Rodney Woodland, a freelance artist and model, claimed in his 2022 lawsuit that the “Old Town Road” rapper (Montero Lamar Hill) had illegally replicated several provocative photos in which Woodland struck elaborate poses while partially nude.

But in a ruling Friday, the U.S. Court of Appeals for the Ninth Circuit says that the dueling sets of Instagram posts share only a few scattered similarities that didn’t legally add up to copyright infringement.

“Hill’s photograph shares almost nothing in common with Woodland’s,” Judge Kenneth K. Lee writes, analyzing two of the images. “The photos both depict a Black man folded in on himself, but the similarities stop there. The objective elements in the photos—the men’s poses, colors, lighting, backgrounds, etc.—are different.”

The appeals court also rejects Woodland’s lawsuit for an even simpler reason: That Lil Nas had likely never seen the images he was accused of copying.
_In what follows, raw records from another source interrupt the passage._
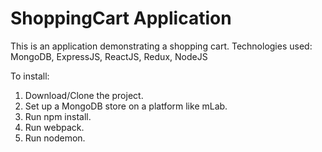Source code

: # ShoppingCart Application
This is an application demonstrating a shopping cart.
Technologies used:
MongoDB, ExpressJS, ReactJS, Redux, NodeJS

To install:
1. Download/Clone the project.
2. Set up a MongoDB store on a platform like mLab.
3. Run npm install.
4. Run webpack.
5. Run nodemon.
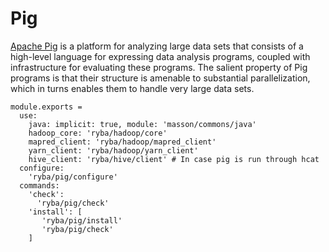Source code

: 
# Pig

[Apache Pig](https://pig.apache.org/) is a platform for analyzing large data sets that consists of a
high-level language for expressing data analysis programs, coupled with
infrastructure for evaluating these programs. The salient property of Pig
programs is that their structure is amenable to substantial parallelization,
which in turns enables them to handle very large data sets.

    module.exports =
      use:
        java: implicit: true, module: 'masson/commons/java'
        hadoop_core: 'ryba/hadoop/core'
        mapred_client: 'ryba/hadoop/mapred_client'
        yarn_client: 'ryba/hadoop/yarn_client'
        hive_client: 'ryba/hive/client' # In case pig is run through hcat
      configure:
        'ryba/pig/configure'
      commands:
        'check':
          'ryba/pig/check'
        'install': [
           'ryba/pig/install'
           'ryba/pig/check'
        ]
That issue – known as “access” in copyright law – is a crucial component in any infringement lawsuit.

“It is not enough to simply allege that [Lil Nas] is an active user of Instagram and thus had a reasonable possibility of viewing Woodland’s photos,” Lee writes for a three-judge panel. “There are over a billion users and many more posts on Instagram. The mere fact that Hill uses Instagram and that Woodland’s photos are on Instagram raises no more than a bare possibility that Hill viewed Woodland’s photos.”

Attorneys for both sides did not return requests for comment on the ruling on Monday.

Woodland sued Lil Nas in June 2022, claiming the rapper had ripped off 11 of his copyrighted photographs, illegally copying “original and unique elements” of them including “poses, colors, lighting and coloring.” The images all feature Woodland and Nas naked with their genitals obscured, either by their pose or the use of editing elements.

A federal judge dismissed the case in 2023, and the Ninth Circuit affirmed that ruling on Friday. In its written opinion, the appeals court included side-by-sides of each disputed pair of photos and detailed why each of Nas’ posts were not improper.

“The commonalities go no further than the depiction of a man reclining on his side with certain body parts strategically covered — a common pose in photos of male models and actors,” the court wrote about one set of images.

Several of the disputed photos featured both Woodland and Nas “draped in chains.” The court said that was a clear similarity, but not one that trigger’s copyright law’s protections for creative expression.

“The idea in each of the photos is the same — the provocative image of a Black man in chains,” the court wrote. “But that idea is not protected — indeed, it is a common motif in many pieces of art. Only the expression through the selection and arrangement of objective elements receives copyright protection.”

Friday’s ruling carries added importance because it is a so-called precedential ruling, offering new case law on the issue of copyright “access” in the era of social media.

The court said the rules had involved in an analog world and that Instagram and other platforms had made it “easier than ever” for copyright works to be widely disseminated. But the court also warned that accusers would still need to prove that an alleged infringer had a good chance of seeing their work — and that none of Woodland’s posts had recieved more than 75 “likes” on Instagram.

“Social media and other digital-sharing platforms could make it easier for plaintiffs to show that defendants had access to their materials —but only if they can show that the defendants had a reasonable chance of seeing their work under that platform’s algorithm or content-sharing policy,” the appeals court wrote. “That is a big “if”— and, as explained below, Woodland has fallen short here.”